Task goal: For the listing below, output exactly the lines from the line with "Associative Direct Association" up to and including the line with "Thematic Direct Association", and no other lines.

Dataset:
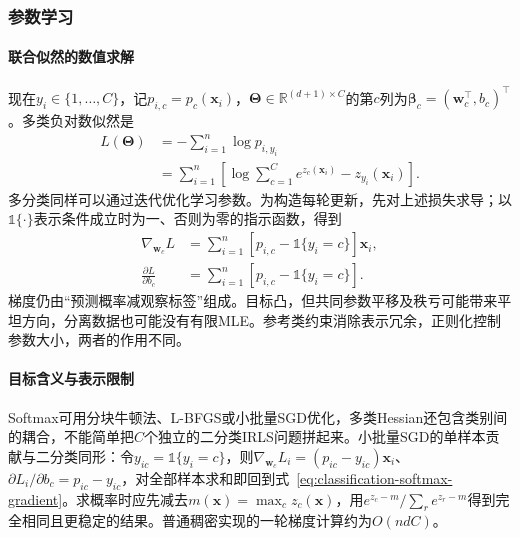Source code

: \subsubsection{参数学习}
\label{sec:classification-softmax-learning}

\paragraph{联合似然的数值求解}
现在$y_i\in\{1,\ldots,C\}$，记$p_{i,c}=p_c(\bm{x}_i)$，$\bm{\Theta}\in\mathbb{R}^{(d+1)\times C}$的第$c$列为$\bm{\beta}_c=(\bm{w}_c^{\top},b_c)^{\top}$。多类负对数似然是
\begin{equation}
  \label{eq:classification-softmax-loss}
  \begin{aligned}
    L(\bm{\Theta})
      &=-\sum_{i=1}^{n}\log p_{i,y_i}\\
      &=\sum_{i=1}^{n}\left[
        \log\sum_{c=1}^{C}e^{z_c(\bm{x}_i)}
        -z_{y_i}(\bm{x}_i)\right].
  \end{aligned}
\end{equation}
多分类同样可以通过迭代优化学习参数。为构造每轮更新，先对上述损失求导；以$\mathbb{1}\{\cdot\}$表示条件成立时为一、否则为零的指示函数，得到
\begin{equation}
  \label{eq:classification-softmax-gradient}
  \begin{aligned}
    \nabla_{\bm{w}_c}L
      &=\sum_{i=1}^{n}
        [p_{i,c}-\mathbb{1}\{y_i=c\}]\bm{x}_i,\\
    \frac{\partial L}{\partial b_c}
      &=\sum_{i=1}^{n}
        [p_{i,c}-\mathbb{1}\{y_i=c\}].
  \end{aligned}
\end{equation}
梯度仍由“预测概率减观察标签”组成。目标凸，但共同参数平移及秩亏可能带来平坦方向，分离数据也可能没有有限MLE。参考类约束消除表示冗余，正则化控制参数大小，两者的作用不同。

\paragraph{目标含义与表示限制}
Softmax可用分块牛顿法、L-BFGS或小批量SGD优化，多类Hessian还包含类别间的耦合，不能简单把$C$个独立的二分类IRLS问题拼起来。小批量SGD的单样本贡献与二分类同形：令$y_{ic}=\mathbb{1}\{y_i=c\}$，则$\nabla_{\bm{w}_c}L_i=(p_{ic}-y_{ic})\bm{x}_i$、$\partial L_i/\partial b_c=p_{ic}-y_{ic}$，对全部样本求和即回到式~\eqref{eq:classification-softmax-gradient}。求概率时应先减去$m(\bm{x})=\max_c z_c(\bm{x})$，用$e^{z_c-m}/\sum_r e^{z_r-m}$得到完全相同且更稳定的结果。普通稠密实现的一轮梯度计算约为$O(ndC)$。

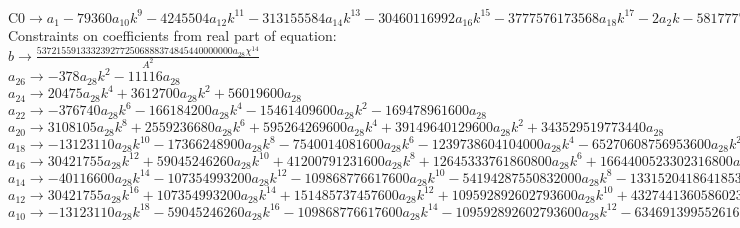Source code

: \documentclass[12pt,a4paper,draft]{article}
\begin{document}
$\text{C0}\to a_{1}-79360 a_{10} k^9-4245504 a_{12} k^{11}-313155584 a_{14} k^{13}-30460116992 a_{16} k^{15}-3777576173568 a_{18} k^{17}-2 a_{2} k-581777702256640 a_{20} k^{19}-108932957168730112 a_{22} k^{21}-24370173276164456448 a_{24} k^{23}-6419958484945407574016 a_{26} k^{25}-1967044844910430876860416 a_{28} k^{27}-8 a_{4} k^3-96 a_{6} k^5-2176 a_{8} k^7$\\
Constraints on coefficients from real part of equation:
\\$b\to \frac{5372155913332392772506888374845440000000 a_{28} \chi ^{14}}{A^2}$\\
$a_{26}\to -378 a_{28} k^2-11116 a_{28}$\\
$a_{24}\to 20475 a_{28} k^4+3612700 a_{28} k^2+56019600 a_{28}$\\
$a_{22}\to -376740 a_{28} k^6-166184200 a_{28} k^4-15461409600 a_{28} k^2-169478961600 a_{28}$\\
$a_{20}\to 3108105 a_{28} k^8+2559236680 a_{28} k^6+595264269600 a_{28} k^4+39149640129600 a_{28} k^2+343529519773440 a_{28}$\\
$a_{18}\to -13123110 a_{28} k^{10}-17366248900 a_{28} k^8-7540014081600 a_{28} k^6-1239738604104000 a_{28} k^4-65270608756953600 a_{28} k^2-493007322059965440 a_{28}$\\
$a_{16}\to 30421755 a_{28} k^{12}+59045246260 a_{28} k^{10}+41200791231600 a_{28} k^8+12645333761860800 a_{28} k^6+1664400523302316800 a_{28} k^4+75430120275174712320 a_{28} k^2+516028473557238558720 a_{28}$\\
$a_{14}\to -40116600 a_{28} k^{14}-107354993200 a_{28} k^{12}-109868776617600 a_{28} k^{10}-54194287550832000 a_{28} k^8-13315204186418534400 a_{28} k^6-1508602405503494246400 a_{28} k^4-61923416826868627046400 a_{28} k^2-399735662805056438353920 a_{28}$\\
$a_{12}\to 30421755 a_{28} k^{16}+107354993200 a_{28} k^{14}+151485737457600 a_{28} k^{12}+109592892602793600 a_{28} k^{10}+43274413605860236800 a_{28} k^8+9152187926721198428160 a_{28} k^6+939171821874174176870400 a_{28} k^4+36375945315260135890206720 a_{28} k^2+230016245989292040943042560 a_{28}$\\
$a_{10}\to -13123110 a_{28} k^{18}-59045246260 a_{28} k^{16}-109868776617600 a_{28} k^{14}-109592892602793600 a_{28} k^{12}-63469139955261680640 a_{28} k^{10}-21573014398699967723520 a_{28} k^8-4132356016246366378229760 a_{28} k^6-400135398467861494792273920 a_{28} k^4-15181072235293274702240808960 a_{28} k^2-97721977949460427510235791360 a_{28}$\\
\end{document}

---

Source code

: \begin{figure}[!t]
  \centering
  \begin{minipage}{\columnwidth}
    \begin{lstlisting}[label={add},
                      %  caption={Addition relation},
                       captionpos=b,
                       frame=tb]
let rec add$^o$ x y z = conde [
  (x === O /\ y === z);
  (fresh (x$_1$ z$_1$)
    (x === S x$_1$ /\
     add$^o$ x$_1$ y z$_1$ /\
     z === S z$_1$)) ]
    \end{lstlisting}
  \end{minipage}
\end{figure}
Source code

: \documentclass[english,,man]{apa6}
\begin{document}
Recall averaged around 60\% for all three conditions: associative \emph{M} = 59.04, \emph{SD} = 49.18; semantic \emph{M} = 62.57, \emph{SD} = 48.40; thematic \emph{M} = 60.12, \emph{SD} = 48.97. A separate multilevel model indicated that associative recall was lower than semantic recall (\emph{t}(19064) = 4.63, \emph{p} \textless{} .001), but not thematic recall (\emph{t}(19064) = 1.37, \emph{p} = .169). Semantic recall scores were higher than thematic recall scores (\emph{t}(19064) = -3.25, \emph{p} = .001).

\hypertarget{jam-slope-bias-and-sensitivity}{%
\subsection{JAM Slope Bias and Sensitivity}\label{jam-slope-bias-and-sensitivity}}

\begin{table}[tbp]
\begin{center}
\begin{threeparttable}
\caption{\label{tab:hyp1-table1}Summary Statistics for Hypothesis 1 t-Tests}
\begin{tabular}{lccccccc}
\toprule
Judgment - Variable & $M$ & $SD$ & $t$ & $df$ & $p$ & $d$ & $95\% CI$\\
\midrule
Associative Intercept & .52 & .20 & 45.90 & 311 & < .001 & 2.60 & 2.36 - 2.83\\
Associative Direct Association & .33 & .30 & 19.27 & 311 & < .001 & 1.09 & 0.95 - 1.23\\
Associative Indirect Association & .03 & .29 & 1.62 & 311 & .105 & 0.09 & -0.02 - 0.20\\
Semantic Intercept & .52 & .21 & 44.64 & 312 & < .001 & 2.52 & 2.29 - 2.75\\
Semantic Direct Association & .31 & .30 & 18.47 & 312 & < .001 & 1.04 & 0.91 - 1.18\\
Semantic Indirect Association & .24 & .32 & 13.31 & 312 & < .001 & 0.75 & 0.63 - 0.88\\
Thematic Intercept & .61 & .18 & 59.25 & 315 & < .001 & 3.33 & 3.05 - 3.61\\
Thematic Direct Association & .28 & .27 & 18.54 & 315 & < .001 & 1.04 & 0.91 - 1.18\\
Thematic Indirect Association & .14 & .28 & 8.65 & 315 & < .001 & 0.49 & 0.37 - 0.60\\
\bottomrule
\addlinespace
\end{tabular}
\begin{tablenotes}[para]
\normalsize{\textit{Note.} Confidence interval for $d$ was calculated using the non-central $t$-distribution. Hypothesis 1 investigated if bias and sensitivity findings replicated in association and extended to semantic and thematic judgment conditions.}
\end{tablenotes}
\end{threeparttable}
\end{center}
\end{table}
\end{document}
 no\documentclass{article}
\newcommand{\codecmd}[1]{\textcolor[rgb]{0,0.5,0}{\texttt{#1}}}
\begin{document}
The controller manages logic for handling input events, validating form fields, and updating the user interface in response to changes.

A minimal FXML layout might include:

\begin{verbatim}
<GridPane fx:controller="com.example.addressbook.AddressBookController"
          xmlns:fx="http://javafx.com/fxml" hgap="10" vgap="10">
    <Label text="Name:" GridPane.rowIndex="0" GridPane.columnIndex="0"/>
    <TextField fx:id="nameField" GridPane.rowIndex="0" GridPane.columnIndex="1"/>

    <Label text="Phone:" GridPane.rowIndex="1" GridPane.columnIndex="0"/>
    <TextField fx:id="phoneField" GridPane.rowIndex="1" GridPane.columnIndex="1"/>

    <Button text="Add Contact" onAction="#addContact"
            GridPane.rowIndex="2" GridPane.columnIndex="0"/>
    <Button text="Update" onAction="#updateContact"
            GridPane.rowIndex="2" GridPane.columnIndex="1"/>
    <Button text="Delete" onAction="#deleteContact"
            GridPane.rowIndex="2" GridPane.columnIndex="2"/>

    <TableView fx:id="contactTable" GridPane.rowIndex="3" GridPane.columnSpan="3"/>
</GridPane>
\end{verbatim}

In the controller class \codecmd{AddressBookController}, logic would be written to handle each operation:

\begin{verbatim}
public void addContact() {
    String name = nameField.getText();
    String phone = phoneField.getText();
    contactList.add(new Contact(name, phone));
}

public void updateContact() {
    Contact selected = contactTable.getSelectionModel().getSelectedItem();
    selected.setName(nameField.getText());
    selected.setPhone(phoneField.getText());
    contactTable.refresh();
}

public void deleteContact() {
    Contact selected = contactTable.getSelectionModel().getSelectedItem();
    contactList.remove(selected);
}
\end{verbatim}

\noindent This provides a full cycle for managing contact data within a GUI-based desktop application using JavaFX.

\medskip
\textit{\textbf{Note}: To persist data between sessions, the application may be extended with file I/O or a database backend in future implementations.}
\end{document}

...

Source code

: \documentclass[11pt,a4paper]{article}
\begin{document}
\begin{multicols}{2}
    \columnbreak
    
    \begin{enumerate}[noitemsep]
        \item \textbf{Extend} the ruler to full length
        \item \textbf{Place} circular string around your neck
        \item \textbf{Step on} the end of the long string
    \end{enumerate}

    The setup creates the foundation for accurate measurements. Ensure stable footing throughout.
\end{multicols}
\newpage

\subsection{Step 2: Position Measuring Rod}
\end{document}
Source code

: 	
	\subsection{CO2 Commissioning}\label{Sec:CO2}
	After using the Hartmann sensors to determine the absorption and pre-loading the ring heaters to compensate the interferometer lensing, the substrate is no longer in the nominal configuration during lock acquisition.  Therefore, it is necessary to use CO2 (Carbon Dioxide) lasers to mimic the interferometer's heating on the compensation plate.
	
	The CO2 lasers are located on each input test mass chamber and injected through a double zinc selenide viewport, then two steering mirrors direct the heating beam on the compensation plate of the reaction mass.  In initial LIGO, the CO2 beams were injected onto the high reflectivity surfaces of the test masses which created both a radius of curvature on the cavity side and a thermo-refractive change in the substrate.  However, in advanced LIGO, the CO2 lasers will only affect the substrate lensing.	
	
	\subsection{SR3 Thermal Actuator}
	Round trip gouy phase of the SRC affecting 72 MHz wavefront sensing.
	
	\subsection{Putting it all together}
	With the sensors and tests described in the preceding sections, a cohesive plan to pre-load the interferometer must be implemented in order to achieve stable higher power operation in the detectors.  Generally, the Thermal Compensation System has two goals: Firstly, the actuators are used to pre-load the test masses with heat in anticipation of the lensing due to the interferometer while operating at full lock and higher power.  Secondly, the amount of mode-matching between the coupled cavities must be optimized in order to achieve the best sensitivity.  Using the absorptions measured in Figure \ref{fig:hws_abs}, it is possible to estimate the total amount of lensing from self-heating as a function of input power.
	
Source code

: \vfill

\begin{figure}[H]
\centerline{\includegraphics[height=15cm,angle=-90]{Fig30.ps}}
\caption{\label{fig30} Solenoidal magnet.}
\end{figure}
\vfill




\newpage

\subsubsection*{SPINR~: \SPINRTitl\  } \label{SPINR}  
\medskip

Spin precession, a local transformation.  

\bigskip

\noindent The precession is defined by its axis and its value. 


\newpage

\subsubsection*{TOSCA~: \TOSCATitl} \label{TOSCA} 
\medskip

Response:
Associative Direct Association & .33 & .30 & 19.27 & 311 & < .001 & 1.09 & 0.95 - 1.23\\
Associative Indirect Association & .03 & .29 & 1.62 & 311 & .105 & 0.09 & -0.02 - 0.20\\
Semantic Intercept & .52 & .21 & 44.64 & 312 & < .001 & 2.52 & 2.29 - 2.75\\
Semantic Direct Association & .31 & .30 & 18.47 & 312 & < .001 & 1.04 & 0.91 - 1.18\\
Semantic Indirect Association & .24 & .32 & 13.31 & 312 & < .001 & 0.75 & 0.63 - 0.88\\
Thematic Intercept & .61 & .18 & 59.25 & 315 & < .001 & 3.33 & 3.05 - 3.61\\
Thematic Direct Association & .28 & .27 & 18.54 & 315 & < .001 & 1.04 & 0.91 - 1.18\\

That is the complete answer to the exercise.